The settlement process was a “unique and daunting task,” Herman said at a June 11 complex litigation conference in Chicago.
Herman, of Herman Herman & Katz LLC, spoke on a panel about trends in the resolution of mass tort litigation, along with attorneys who discussed settlements in litigation involving Vioxx, Yasmin, ING Bank and Mercedes-Benz.
Herman said the BP litigation was unique in that dealt with a situation that had economic and environmental effects on individuals, businesses and governments. He said there was “no defined outer limit” in the case, which also dealt with an expansive law –the Oil Pollution Act – and issues with little past guidance from the courts.
The claims against BP were consolidated into multidistrict litigation (MDL) in 2010 in the Eastern District of Louisiana before U.S. Judge Carl J. Barbier, who scheduled a three-phase trial. A class was created for plaintiffs making economic and property damage claims, as well as one personal injury claims.
The oil company in 2012 agreed to settle the private plaintiffs’ claims for about $7.8 billion, a deal Barbier approved.

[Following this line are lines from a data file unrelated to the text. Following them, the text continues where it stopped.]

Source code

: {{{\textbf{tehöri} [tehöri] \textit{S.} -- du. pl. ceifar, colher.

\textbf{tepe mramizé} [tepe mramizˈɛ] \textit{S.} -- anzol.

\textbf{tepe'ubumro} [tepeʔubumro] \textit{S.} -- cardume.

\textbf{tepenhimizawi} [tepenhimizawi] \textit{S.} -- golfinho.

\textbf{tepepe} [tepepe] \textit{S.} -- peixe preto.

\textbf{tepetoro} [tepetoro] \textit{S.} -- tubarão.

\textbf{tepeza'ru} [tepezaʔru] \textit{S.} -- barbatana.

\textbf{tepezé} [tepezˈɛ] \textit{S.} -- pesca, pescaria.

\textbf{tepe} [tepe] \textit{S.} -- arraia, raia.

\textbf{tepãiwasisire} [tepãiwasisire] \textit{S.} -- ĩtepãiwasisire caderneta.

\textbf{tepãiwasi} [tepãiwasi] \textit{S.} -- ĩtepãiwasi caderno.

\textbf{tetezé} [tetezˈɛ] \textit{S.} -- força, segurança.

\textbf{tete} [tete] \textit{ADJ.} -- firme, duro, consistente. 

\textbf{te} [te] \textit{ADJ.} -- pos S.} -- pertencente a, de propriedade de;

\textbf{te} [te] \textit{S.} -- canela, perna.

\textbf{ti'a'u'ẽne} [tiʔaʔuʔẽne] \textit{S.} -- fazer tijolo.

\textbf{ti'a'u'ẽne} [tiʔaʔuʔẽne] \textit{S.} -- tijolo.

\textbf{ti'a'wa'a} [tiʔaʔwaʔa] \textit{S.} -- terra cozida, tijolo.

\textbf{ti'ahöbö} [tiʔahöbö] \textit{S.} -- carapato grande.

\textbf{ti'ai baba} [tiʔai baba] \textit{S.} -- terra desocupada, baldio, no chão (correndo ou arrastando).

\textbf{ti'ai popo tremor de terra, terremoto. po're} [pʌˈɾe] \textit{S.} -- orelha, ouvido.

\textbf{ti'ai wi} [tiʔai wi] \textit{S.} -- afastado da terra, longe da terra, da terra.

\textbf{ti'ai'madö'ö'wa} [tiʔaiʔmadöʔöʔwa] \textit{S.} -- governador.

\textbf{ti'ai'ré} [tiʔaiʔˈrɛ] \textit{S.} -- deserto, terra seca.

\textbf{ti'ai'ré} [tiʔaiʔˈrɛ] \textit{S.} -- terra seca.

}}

But, Herman said BP then took a 180-degree turn and attacked the settlement. Among other claims, the company argued that the settlement, as written and approved, forced it to pay for economic losses that may not even have a connection to the oil spill.
A three-judge panel of the Fifth Circuit Court of Appeals in March disagreed, finding that the settlement’s terms were clear and BP had agreed to it. In May, the federal appeals court denied BP’s requests to take another look at its ruling and to prevent it from having to pay out the claims during its appeal.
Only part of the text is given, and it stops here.